Mexico's War on Civil Rights

Mexico's War on Civil Rights
When President Obama goes to Guadalajara, Mexico, this weekend for the North American Leaders Summit, he will surely praise Mexican President Felipe Calderon for the courage he has displayed fighting the war on drugs. The applause is well deserved. Calderon has turned the crackdown on drug traffickers into the centerpiece of his administration and has pursued organized crime with undeniable zeal. But before Obama becomes too effusive and pats Calderon on the back for a job well done, it's important that the U.S. president remember the cost and the consequences of his counterpart's crusade.
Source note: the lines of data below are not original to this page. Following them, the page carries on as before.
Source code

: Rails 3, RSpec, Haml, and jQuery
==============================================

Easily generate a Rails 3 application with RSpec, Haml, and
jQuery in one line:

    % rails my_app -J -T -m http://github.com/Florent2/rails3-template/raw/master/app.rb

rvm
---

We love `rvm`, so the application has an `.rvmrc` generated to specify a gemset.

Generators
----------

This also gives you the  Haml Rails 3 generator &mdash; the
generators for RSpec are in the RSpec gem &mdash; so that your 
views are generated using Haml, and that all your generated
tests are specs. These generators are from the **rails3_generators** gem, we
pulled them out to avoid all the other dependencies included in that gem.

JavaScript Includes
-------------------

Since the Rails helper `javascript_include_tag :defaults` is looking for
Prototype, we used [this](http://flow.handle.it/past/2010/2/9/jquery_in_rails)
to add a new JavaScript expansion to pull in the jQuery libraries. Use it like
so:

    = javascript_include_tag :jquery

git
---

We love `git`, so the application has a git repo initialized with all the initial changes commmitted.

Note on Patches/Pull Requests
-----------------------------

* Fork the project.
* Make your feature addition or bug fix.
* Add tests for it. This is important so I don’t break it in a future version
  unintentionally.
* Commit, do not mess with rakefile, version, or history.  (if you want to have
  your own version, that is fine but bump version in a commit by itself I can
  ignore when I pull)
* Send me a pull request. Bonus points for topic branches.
In Mexico today, human rights violations committed by the military and the police in this effort are on the rise, yet punishment for the perpetrators remains elusive. So although Obama should recognize Calderon's efforts, he should also insist that drug lawlessness cannot be combated by breaking the law and that the army must be subjected to the kind of scrutiny it has shunned so far.

Today, more than 45,000 soldiers police the roads of Mexico's main cities and drug-producing areas as part of a strategy designed to confront drug traffickers and contain the violence they wreak. Many ring leaders have been captured, many drug shipments have been confiscated and many smugglers have been imprisoned.

But violence remains unabated, and the unintended consequences of Calderon's efforts have become distressingly clear: The number of cases of human rights violations brought before the Mexican Human Rights Commission has risen by 600% over the last two years.

The war on drugs is turning into a war on the civilian population that can't simply be dismissed as collateral damage. Mexico's military is capturing "capos," but it's also raping, extracting confessions through torture and detaining people arbitrarily. Crime is begetting more crime.